[Data under study]

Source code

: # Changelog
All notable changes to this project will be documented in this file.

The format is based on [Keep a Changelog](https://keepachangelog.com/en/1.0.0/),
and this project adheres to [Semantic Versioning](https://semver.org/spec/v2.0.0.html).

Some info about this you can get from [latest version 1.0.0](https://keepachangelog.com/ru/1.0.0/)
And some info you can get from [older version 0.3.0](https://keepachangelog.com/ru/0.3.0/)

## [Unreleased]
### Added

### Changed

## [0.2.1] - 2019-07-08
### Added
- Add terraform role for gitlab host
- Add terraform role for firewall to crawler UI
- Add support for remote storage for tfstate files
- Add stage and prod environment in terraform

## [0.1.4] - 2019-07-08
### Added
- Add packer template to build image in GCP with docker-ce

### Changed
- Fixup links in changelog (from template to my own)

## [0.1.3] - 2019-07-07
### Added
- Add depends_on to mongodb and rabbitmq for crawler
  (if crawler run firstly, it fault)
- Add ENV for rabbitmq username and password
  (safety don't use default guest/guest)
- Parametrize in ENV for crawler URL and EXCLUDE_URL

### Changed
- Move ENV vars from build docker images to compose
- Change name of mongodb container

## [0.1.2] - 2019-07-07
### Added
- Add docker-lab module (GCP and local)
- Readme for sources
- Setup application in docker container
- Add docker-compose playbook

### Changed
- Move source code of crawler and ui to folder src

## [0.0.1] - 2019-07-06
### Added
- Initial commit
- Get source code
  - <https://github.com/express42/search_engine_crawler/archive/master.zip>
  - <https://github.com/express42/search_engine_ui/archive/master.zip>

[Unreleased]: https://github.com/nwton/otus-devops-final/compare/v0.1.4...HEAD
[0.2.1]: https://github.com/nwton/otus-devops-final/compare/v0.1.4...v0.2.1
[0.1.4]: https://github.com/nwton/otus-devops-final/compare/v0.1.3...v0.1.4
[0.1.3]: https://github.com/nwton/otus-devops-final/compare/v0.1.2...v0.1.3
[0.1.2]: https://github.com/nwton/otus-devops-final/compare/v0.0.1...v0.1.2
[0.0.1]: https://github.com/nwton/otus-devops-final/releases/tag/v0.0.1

[/Data under study]

## Task goal
Look for the string "archive" in the entries above. Copy every line that has it.

## Response to the exercise
  - <https://github.com/express42/search_engine_crawler/archive/master.zip>
  - <https://github.com/express42/search_engine_ui/archive/master.zip>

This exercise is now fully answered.